Work instructions: Among the entries below, how many lines have the string "social" in them? Only the number should be given.

··· Source information ···

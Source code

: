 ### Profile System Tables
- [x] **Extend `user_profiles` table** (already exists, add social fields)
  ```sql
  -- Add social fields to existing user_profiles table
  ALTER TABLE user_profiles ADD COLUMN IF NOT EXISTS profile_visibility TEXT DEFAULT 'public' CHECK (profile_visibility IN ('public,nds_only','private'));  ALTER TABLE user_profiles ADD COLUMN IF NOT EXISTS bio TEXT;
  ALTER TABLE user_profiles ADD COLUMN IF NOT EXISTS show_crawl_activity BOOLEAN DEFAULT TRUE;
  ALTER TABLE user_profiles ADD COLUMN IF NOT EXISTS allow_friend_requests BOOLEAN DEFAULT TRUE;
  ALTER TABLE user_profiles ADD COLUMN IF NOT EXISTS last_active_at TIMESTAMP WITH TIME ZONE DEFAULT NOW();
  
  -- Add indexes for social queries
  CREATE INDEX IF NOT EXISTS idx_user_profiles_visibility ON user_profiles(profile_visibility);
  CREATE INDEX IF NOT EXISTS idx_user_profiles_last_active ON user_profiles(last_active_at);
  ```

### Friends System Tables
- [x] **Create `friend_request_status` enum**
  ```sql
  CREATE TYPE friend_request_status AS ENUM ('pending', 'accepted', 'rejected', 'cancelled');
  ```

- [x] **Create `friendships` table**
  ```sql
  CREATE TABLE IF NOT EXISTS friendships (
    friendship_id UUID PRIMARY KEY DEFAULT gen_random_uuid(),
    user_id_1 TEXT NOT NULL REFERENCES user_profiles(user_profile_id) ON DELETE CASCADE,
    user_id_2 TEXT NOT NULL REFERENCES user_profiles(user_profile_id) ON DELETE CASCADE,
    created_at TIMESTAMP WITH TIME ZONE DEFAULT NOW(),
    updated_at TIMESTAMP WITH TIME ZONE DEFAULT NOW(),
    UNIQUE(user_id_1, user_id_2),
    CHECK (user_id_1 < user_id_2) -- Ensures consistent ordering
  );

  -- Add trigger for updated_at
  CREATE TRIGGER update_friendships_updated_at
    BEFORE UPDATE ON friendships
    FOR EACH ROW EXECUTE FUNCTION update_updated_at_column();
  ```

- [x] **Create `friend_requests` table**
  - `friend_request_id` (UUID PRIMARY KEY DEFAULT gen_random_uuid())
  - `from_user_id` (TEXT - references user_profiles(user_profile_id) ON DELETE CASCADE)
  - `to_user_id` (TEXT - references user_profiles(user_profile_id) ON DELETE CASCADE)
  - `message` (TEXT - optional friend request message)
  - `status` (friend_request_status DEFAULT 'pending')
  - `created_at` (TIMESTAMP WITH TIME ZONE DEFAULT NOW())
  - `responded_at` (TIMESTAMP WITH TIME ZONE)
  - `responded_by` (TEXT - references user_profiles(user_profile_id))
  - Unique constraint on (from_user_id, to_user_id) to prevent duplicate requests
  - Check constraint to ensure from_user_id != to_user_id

···

Expected output: 3